La società era quella ingloriosa della Russia ottocentesca, che innalzava l’intera struttura sociale sulla diseguaglianza e sull’ingiustizia, e in cui la ricchezza delle classi dirigenti gravava interamente sulle spalle degli umili lavoratori. In questa realtà, il conte Lev Nikolàevic Tolstoj, membro della privilegiata nobiltà, decise di rinunciare agli agi della propria condizione e iniziare a vivere come i contadini mujiks, indossando le loro stesse vesti, privandosi della servitù e liberandosi persino delle suppellettili che corredavano la sua abitazione. Stravaganze, forse, che testimoniano tuttavia la grandezza di un uomo di commovente e lungimirante sensibilità, che seppe rinunciare ai privilegi e denunciare un’ingiustizia sociale di cui non fu mai vittima. Stravaganze che furono forse alla base di quel filone di critica che vuol vedere in Tolstoj un anarchico o un sobillatore, o che finirà con l’individuare in lui il teorico ante litteram dell’ateismo sovietico. In realtà, quello che animava Tolstoj era un sentimento religioso che ebbe più che altro la natura di un assunto etico, che si fondava sul principio cristiano della rinuncia a sé e dell’amore verso gli altri; è dunque in tale ottica che bisogna leggere la sua bizzarra, commovente fuga dalla ricchezza e dalla gloria terrena. Il tormentato scrittore russo trovò nel messaggio cristiano una risposta, un sentiero tracciato, una via da seguire. 

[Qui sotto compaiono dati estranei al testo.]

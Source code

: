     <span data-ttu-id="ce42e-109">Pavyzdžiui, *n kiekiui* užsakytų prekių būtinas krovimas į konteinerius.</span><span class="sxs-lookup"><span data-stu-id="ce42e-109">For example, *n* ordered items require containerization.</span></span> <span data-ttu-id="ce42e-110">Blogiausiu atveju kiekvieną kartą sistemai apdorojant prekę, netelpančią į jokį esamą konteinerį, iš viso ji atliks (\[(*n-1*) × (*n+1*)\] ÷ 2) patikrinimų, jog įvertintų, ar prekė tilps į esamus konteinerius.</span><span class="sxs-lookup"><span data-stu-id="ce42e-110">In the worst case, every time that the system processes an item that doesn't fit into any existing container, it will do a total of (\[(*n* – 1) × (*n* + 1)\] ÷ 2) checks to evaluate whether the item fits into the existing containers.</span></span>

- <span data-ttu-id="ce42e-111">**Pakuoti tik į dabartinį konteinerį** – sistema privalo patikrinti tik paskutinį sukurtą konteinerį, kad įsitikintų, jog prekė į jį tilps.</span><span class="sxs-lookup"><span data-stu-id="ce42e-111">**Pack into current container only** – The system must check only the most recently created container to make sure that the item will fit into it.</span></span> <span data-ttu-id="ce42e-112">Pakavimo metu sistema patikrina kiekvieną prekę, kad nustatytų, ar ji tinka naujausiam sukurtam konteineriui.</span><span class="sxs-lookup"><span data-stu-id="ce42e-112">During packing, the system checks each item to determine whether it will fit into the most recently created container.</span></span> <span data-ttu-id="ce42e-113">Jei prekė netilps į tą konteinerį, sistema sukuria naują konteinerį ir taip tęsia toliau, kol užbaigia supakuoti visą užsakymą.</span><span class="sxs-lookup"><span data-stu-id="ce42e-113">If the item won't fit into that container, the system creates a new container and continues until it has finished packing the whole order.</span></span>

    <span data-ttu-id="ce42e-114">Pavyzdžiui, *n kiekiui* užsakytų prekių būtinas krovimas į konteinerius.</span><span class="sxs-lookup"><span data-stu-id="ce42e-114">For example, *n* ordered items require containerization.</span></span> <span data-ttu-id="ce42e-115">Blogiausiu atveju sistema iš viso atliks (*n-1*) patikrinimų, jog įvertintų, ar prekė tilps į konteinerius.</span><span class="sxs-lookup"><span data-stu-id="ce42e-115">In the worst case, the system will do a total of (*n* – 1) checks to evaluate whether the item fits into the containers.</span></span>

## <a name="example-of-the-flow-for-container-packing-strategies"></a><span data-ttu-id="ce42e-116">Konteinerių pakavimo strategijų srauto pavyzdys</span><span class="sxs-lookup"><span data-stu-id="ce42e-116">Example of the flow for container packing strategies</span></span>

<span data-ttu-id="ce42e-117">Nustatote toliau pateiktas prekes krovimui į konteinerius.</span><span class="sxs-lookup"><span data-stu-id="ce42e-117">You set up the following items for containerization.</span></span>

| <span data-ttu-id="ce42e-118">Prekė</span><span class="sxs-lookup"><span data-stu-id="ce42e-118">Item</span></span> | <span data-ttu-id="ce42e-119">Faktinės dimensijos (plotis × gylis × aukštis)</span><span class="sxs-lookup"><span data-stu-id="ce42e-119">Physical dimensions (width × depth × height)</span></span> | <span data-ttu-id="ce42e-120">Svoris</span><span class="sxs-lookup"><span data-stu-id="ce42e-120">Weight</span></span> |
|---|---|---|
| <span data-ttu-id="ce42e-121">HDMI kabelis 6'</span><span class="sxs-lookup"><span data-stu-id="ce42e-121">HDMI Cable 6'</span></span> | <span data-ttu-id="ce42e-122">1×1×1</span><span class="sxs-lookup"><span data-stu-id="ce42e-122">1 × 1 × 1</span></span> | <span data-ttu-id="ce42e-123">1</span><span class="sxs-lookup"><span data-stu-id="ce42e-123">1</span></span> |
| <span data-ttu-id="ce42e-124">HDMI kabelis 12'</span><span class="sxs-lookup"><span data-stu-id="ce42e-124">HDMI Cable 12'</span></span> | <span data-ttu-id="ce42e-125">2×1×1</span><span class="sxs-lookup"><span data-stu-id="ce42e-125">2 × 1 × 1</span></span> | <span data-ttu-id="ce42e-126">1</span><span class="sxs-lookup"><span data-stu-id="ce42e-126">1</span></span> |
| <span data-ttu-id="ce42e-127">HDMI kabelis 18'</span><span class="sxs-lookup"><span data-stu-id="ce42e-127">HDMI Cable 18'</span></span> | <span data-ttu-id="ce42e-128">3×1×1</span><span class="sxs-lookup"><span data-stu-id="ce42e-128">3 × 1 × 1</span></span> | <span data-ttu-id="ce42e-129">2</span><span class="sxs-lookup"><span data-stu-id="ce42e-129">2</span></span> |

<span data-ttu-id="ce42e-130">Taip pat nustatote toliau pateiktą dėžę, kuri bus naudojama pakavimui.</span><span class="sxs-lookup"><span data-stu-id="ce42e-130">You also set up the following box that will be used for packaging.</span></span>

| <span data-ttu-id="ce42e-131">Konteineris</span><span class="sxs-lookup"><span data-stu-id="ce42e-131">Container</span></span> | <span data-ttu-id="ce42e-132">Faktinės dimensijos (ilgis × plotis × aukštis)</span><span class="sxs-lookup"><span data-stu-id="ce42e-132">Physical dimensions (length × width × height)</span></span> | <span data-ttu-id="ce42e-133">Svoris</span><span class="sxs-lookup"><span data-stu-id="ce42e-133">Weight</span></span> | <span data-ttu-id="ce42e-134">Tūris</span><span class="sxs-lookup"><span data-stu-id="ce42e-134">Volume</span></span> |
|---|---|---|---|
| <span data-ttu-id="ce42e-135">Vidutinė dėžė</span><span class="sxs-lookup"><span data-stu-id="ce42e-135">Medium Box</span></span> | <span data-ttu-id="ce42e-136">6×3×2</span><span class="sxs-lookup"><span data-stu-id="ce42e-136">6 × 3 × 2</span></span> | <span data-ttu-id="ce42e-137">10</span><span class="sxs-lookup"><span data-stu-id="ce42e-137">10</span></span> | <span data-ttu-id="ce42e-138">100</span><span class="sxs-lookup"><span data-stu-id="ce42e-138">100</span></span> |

La sua intima crisi spirituale finì con l’assumere il respiro dell’universalità, poiché diede vita a una riflessione filosofica di portata immensa che, lungi dall’aprirsi al misticismo, si caricò invece di una forza etica, pragmatica, antropologica, ponendo al centro dell’attenzione la questione esistenziale, la domanda eterna dell’uomo riguardo al senso della vita. L ’esegesi tolstojana dei Vangeli racchiudeva in sé un valore umanistico autentico, poiché fu condotta nel tentativo di individuare un significato, di fornire una risposta alla questione etico-pragmatica del “come vivere?”, indicando come unica via quella del compimento del bene, della rinuncia a se stessi e dell’amore incondizionato verso il prossimo. Le semplici parole di Cristo rappresentano per Tolstoj l’orizzonte luminoso, il messaggio liberatorio e universale che indica a tutti la strada da seguire per trovare il senso della vita e per raggiungere la felicità.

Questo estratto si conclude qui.